PETALING JAYA, Jan 8 — Pakatan Harapan’s (PH) choice of Tun Dr Mahathir Mohamad as its candidate for prime minister will bring as much problems as it will advantages, said political experts.
While acknowledging that the former prime minister has decades of invaluable experience, they pointed out that Dr Mahathir remained associated with many of the controversies and scandals that plagued his administration, some of which remain unresolved today.
Universiti Utara Malaysia’s Kamarul Zaman Yusoff conceded that Dr Mahathir was a logical choice given his remaining influence and experience.
“But at the same time, the coalition’s opponents may use this as ammunition and highlight the lack of capable leaders within PH, having to rely on a 92-year old former premier with his own baggage.
“Additionally Dr Mahathir’s promises of a wholesale reform of the Malaysian political system is somewhat questionable, seeing as it was he who laid its groundwork to begin with,” he told the Malay Mail.
He said it also remained to be seen if the political stalwart could — at nearly a century old — rediscover the same verve and motivation from his 22 years as prime minister.
The ramifications of the PH endorsement of Dr Mahathir on supporters who still remember life under the former PM — variously described as authoritarian by some and dictatorial by others — were not immediately clear.
While his newfound allies appear ready to forgive Dr Mahathir for past transgressions, those among their rank-and-file seem less eager to do so.
Both Kamarul Zaman and geopolitical expert Azmi Hassan noted that consternation remains within Opposition supporters over the pact’s embrace of Dr Mahathir.
“Dr Mahathir’s experiences mean it can be said PH has steady hands in governing the nation should they win. Yet I believe this might prove to be their bane, as the electorate still remember the 22 years of his leadership,” Azmi told Malay Mail.

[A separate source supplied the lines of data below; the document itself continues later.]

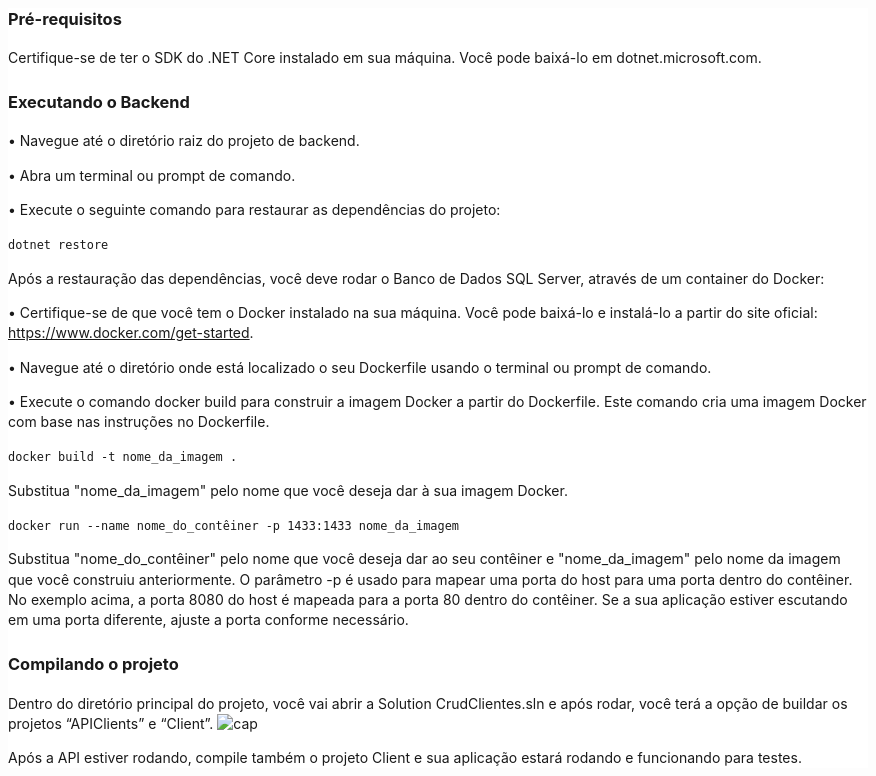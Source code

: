 ### Pré-requisitos

Certifique-se de ter o SDK do .NET Core instalado em sua máquina. Você pode baixá-lo em dotnet.microsoft.com.

### Executando o Backend
 •	Navegue até o diretório raiz do projeto de backend.
 
 •	Abra um terminal ou prompt de comando.
 
 •	Execute o seguinte comando para restaurar as dependências do projeto:

 
```
dotnet restore
```

Após a restauração das dependências, você deve rodar o Banco de Dados SQL Server, através de um container do Docker:

 •	Certifique-se de que você tem o Docker instalado na sua máquina. Você pode baixá-lo e instalá-lo a partir do site oficial: https://www.docker.com/get-started.
 
 •	Navegue até o diretório onde está localizado o seu Dockerfile usando o terminal ou prompt de comando.
 
 •	Execute o comando docker build para construir a imagem Docker a partir do Dockerfile. Este comando cria uma imagem Docker com base nas instruções no Dockerfile.
 

```
docker build -t nome_da_imagem .
```

Substitua "nome_da_imagem" pelo nome que você deseja dar à sua imagem Docker.

```
docker run --name nome_do_contêiner -p 1433:1433 nome_da_imagem
```

Substitua "nome_do_contêiner" pelo nome que você deseja dar ao seu contêiner e "nome_da_imagem" pelo nome da imagem que você construiu anteriormente.
O parâmetro -p é usado para mapear uma porta do host para uma porta dentro do contêiner. No exemplo acima, a porta 8080 do host é mapeada para a porta 80 dentro do contêiner. Se a sua aplicação estiver escutando em uma porta diferente, ajuste a porta conforme necessário.

### Compilando o projeto

Dentro do diretório principal do projeto, você vai abrir a Solution CrudClientes.sln e após rodar, você terá a opção de buildar os projetos “APIClients” e “Client”.
![cap](https://github.com/esdrasli/Desafio_Thomas_Greg_Cliente/assets/42820970/70f4a262-d8de-4bc2-8c17-15413b517012)

Após a API estiver rodando, compile também o projeto Client e sua aplicação estará rodando e funcionando para testes.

“I think PH underestimates the voters’ sentiments, especially the fence sitters, with regards to Dr Mahathir’s legacy,” he said.

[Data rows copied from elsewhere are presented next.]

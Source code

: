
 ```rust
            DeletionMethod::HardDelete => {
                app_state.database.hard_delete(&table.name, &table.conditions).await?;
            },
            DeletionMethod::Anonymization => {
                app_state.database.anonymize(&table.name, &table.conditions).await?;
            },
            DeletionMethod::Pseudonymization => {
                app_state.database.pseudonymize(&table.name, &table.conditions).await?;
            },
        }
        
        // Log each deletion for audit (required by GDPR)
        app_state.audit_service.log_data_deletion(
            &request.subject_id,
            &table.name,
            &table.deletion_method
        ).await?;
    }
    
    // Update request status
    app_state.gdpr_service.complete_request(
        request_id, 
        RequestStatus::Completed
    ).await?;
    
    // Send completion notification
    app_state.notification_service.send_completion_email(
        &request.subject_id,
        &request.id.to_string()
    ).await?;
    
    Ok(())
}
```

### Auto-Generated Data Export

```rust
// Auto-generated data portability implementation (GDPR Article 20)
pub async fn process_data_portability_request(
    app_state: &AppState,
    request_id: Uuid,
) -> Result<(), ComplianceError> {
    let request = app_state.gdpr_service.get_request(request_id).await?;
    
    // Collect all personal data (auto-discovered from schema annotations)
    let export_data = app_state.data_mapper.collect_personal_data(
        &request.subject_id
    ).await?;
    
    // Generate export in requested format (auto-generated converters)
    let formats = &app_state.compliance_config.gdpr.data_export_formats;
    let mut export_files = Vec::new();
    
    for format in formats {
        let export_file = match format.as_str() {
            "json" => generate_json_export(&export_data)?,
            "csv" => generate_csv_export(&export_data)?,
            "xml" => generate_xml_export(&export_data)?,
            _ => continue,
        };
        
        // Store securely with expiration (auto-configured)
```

Merdeka Center for Opinion Research co-founder and programmes director Ibrahim Suffian said that by incorporating Dr Mahathir so closely into their plans, the PH pact stood to gain from his intricate expertise of how the government machinery operates.
Dr Mahathir also continues to have pockets of support in the higher echelons of the civil service and is held in some esteem by rural Malay voters, which Ibrahim said would allow the pact to offer a tough opponent to Prime Minister Datuk Seri Najib Razak.

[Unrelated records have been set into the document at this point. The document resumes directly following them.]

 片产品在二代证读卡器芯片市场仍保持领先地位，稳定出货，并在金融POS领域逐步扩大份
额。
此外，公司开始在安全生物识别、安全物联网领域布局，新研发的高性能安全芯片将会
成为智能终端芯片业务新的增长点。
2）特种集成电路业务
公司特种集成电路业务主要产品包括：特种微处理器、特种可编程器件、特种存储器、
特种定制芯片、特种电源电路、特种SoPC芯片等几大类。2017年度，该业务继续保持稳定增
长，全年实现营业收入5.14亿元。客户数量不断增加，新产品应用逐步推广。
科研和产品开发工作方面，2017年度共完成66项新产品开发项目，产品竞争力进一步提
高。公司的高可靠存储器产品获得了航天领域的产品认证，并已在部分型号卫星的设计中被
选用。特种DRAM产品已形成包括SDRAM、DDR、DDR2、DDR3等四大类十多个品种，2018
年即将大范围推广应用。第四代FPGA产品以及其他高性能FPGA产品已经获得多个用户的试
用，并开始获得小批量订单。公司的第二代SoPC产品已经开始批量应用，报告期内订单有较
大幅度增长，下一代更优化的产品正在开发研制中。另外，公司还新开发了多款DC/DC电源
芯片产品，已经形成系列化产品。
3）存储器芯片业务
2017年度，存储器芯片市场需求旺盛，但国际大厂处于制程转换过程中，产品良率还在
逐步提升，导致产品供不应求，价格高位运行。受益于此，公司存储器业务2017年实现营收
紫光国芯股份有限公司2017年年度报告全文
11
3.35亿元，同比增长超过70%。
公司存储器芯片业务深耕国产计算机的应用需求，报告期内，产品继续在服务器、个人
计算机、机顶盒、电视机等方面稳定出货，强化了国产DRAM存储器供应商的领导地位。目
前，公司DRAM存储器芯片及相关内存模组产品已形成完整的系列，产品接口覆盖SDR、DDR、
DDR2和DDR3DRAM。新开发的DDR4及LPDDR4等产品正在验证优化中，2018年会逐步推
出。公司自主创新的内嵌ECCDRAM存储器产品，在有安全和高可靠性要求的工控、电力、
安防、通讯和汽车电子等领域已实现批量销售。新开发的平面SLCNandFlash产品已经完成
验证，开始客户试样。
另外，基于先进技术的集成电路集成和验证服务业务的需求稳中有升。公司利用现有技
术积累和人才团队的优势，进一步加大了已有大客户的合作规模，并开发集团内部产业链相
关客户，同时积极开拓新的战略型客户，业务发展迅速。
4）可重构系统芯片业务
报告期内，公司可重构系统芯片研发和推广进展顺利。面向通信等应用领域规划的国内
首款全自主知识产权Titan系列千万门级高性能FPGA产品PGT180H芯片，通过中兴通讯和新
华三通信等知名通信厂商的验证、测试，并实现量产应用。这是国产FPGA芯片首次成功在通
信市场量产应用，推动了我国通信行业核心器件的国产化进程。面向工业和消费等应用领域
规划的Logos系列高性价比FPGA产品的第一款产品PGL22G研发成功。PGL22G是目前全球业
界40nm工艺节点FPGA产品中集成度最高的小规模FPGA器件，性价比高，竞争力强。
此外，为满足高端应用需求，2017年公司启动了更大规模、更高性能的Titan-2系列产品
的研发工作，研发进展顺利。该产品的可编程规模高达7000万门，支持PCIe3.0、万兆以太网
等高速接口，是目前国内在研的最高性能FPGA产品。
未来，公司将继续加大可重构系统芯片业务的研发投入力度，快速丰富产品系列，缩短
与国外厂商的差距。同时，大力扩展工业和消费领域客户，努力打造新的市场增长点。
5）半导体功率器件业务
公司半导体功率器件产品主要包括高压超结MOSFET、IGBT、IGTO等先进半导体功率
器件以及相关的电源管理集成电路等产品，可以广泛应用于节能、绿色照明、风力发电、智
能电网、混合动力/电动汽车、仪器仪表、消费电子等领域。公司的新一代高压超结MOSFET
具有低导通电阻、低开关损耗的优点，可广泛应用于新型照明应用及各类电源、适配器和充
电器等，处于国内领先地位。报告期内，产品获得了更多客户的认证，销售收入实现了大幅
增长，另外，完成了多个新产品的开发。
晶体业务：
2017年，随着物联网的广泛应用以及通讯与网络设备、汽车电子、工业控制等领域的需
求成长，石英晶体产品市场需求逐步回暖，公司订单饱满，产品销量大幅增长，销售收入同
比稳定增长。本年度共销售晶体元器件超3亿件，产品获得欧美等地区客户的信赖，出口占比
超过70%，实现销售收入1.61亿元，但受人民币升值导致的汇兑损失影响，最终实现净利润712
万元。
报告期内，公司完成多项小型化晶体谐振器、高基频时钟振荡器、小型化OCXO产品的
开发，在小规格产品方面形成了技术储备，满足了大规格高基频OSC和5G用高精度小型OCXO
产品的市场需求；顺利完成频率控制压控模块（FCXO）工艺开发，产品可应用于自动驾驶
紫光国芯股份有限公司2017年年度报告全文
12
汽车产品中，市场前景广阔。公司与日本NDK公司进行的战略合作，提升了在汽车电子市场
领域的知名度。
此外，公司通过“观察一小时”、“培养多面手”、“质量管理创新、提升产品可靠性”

Barisan Nasional (BN) leaders also risk going overboard with their attacks against Dr Mahathir, which could work to the latter’s favour in the court of public opinion, he added.
“Conversely Dr Mahathir’s image is negative among some Islamists, particularly PAS sympathisers,” he said.
Dr Mahathir last month criticised state religious leaders from his time, accusing them of not censuring Datuk Seri Abdul Hadi Awang, who is now PAS president, over a 1981 speech in which the latter tarred Umno members as kafir (infidels).
The former prime minister has blamed Hadi’s speech for the deadly 1985 Memali Incident, one of the black marks on his administration.
This image would make it harder for PH to persuade what Ibrahim called a “critical” segment of voters to support them, especially as it will likely be engaged in three-way electoral contests against BN as well as PAS.
“If Dr Mahathir and his team can adopt a pragmatic approach in convincing undecided and non-Pakatan Opposition leaning voters, he might be able to surprise everyone,” Ibrahim ventured.
At the PH convention in Shah Alam yesterday, the pact announced that its component leaders have unanimously decided that Dr Mahathir would again be prime minister if they won the general election.
Dr Mahathir’s selection comes with the stipulation that he must make way for Datuk Seri Anwar Ibrahim, who will be released from prison on June 8, to become prime minister once the latter obtains a royal pardon that would allow him to stand for election.